▶ [What to work on]: Would you write out the entries that follow word for word, omitting any images?

Source material: Begin

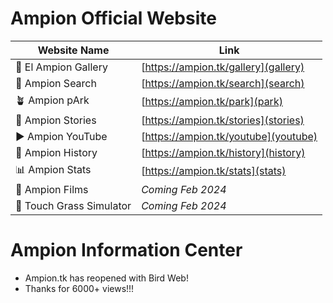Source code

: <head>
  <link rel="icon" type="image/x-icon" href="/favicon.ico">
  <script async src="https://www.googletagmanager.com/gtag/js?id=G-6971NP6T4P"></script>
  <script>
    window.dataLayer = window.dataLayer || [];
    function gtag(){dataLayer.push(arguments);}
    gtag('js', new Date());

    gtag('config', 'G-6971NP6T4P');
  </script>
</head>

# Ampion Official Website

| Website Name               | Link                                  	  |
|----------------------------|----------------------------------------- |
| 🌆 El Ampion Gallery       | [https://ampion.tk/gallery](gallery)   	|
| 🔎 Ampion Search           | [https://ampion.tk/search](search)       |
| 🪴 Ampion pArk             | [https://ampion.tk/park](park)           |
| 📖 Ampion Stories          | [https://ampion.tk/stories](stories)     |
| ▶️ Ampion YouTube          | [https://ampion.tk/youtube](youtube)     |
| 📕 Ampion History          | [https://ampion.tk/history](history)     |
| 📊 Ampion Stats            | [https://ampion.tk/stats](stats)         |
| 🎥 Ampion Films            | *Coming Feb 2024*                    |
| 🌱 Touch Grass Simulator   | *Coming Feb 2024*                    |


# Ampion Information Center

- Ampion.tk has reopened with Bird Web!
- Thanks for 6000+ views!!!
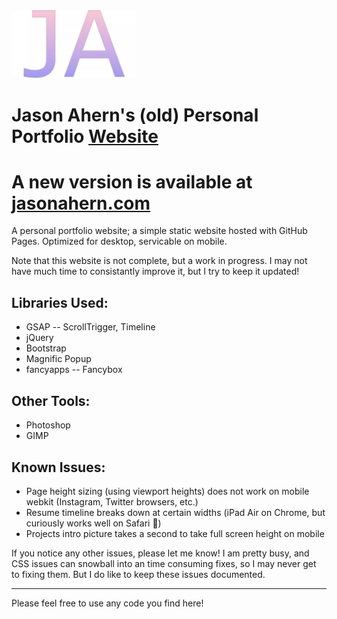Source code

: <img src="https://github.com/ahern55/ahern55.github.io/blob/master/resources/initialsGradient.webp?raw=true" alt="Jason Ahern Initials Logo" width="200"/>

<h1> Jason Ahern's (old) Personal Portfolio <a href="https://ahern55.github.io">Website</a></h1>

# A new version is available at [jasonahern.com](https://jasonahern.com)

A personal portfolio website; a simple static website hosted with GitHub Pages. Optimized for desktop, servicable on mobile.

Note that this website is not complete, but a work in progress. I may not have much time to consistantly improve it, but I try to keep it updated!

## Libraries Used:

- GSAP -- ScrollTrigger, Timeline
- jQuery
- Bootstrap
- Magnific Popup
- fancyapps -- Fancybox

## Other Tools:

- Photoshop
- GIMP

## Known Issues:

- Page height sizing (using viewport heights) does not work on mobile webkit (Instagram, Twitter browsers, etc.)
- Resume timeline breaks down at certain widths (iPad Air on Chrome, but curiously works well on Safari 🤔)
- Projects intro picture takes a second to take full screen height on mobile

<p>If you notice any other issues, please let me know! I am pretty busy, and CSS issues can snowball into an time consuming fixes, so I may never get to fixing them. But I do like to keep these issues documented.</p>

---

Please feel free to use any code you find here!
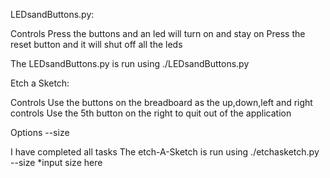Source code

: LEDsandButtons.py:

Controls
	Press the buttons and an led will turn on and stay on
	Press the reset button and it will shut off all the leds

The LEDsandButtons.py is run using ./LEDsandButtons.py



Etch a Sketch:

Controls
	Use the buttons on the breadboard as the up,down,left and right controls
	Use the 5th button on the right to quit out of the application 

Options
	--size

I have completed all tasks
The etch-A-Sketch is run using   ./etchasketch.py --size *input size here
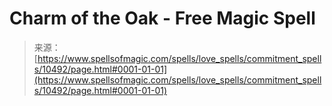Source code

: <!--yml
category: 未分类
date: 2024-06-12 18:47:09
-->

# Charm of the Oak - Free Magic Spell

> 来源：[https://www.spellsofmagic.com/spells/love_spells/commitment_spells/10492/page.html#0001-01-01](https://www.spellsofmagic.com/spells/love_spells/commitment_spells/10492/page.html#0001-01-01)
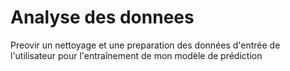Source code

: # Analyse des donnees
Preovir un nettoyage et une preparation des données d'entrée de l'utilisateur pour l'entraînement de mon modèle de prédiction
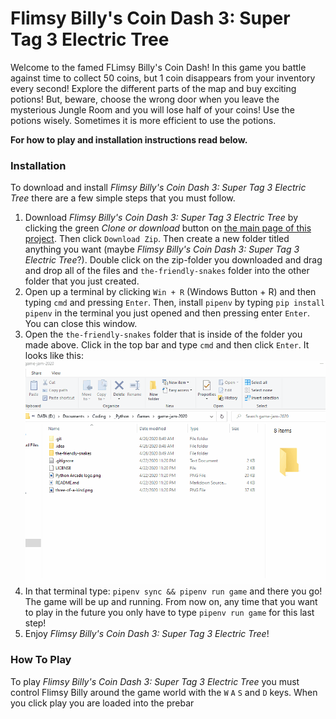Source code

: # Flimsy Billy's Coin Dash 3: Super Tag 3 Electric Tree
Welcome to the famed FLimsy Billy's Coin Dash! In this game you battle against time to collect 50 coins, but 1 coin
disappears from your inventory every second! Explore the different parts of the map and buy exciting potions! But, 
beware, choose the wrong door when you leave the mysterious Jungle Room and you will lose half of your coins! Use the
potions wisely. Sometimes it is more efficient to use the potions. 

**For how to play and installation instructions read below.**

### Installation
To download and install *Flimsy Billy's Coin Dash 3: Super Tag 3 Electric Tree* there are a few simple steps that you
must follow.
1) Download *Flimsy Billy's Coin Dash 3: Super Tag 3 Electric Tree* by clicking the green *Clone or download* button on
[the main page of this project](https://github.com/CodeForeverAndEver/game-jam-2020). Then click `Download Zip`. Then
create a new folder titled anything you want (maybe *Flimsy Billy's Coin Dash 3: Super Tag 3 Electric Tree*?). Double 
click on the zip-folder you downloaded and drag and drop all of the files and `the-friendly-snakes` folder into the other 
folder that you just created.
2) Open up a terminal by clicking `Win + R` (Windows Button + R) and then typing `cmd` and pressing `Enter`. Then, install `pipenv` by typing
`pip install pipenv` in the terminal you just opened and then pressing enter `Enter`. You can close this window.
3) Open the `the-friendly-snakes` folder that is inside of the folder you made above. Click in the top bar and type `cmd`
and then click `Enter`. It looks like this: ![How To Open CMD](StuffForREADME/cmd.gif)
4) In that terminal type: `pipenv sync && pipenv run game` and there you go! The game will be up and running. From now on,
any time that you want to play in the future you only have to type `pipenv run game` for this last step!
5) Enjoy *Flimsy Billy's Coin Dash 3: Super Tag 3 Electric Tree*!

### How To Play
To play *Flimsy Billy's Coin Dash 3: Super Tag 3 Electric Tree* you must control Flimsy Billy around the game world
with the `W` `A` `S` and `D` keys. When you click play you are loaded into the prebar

Source material: End

▶ [Answer section]:
Source code

: <head>
  <link rel="icon" type="image/x-icon" href="/favicon.ico">
  <script async src="https://www.googletagmanager.com/gtag/js?id=G-6971NP6T4P"></script>
  <script>
    window.dataLayer = window.dataLayer || [];
    function gtag(){dataLayer.push(arguments);}
    gtag('js', new Date());

    gtag('config', 'G-6971NP6T4P');
  </script>
</head>

# Ampion Official Website

| Website Name               | Link                                  	  |
|----------------------------|----------------------------------------- |
| 🌆 El Ampion Gallery       | [https://ampion.tk/gallery](gallery)   	|
| 🔎 Ampion Search           | [https://ampion.tk/search](search)       |
| 🪴 Ampion pArk             | [https://ampion.tk/park](park)           |
| 📖 Ampion Stories          | [https://ampion.tk/stories](stories)     |
| ▶️ Ampion YouTube          | [https://ampion.tk/youtube](youtube)     |
| 📕 Ampion History          | [https://ampion.tk/history](history)     |
| 📊 Ampion Stats            | [https://ampion.tk/stats](stats)         |
| 🎥 Ampion Films            | *Coming Feb 2024*                    |
| 🌱 Touch Grass Simulator   | *Coming Feb 2024*                    |


# Ampion Information Center

- Ampion.tk has reopened with Bird Web!
- Thanks for 6000+ views!!!
Source code

: <img src="https://github.com/ahern55/ahern55.github.io/blob/master/resources/initialsGradient.webp?raw=true" alt="Jason Ahern Initials Logo" width="200"/>

<h1> Jason Ahern's (old) Personal Portfolio <a href="https://ahern55.github.io">Website</a></h1>

# A new version is available at [jasonahern.com](https://jasonahern.com)

A personal portfolio website; a simple static website hosted with GitHub Pages. Optimized for desktop, servicable on mobile.

Note that this website is not complete, but a work in progress. I may not have much time to consistantly improve it, but I try to keep it updated!

## Libraries Used:

- GSAP -- ScrollTrigger, Timeline
- jQuery
- Bootstrap
- Magnific Popup
- fancyapps -- Fancybox

## Other Tools:

- Photoshop
- GIMP

## Known Issues:

- Page height sizing (using viewport heights) does not work on mobile webkit (Instagram, Twitter browsers, etc.)
- Resume timeline breaks down at certain widths (iPad Air on Chrome, but curiously works well on Safari 🤔)
- Projects intro picture takes a second to take full screen height on mobile

<p>If you notice any other issues, please let me know! I am pretty busy, and CSS issues can snowball into an time consuming fixes, so I may never get to fixing them. But I do like to keep these issues documented.</p>

---

Please feel free to use any code you find here!
Source code

: LEDsandButtons.py:

Controls
	Press the buttons and an led will turn on and stay on
	Press the reset button and it will shut off all the leds

The LEDsandButtons.py is run using ./LEDsandButtons.py



Etch a Sketch:

Controls
	Use the buttons on the breadboard as the up,down,left and right controls
	Use the 5th button on the right to quit out of the application 

Options
	--size

I have completed all tasks
The etch-A-Sketch is run using   ./etchasketch.py --size *input size here
Source code

: <!--yml
category: 未分类
date: 2024-06-12 18:47:09
-->

# Charm of the Oak - Free Magic Spell

> 来源：[https://www.spellsofmagic.com/spells/love_spells/commitment_spells/10492/page.html#0001-01-01](https://www.spellsofmagic.com/spells/love_spells/commitment_spells/10492/page.html#0001-01-01)
Source code

: # Analyse des donnees
Preovir un nettoyage et une preparation des données d'entrée de l'utilisateur pour l'entraînement de mon modèle de prédiction
Source code

: # Flimsy Billy's Coin Dash 3: Super Tag 3 Electric Tree
Welcome to the famed FLimsy Billy's Coin Dash! In this game you battle against time to collect 50 coins, but 1 coin
disappears from your inventory every second! Explore the different parts of the map and buy exciting potions! But, 
beware, choose the wrong door when you leave the mysterious Jungle Room and you will lose half of your coins! Use the
potions wisely. Sometimes it is more efficient to use the potions. 

**For how to play and installation instructions read below.**

### Installation
To download and install *Flimsy Billy's Coin Dash 3: Super Tag 3 Electric Tree* there are a few simple steps that you
must follow.
1) Download *Flimsy Billy's Coin Dash 3: Super Tag 3 Electric Tree* by clicking the green *Clone or download* button on
[the main page of this project](https://github.com/CodeForeverAndEver/game-jam-2020). Then click `Download Zip`. Then
create a new folder titled anything you want (maybe *Flimsy Billy's Coin Dash 3: Super Tag 3 Electric Tree*?). Double 
click on the zip-folder you downloaded and drag and drop all of the files and `the-friendly-snakes` folder into the other 
folder that you just created.
2) Open up a terminal by clicking `Win + R` (Windows Button + R) and then typing `cmd` and pressing `Enter`. Then, install `pipenv` by typing
`pip install pipenv` in the terminal you just opened and then pressing enter `Enter`. You can close this window.
3) Open the `the-friendly-snakes` folder that is inside of the folder you made above. Click in the top bar and type `cmd`
and then click `Enter`. It looks like this: ![How To Open CMD](StuffForREADME/cmd.gif)
4) In that terminal type: `pipenv sync && pipenv run game` and there you go! The game will be up and running. From now on,
any time that you want to play in the future you only have to type `pipenv run game` for this last step!
5) Enjoy *Flimsy Billy's Coin Dash 3: Super Tag 3 Electric Tree*!

### How To Play
To play *Flimsy Billy's Coin Dash 3: Super Tag 3 Electric Tree* you must control Flimsy Billy around the game world
with the `W` `A` `S` and `D` keys. When you click play you are loaded into the prebar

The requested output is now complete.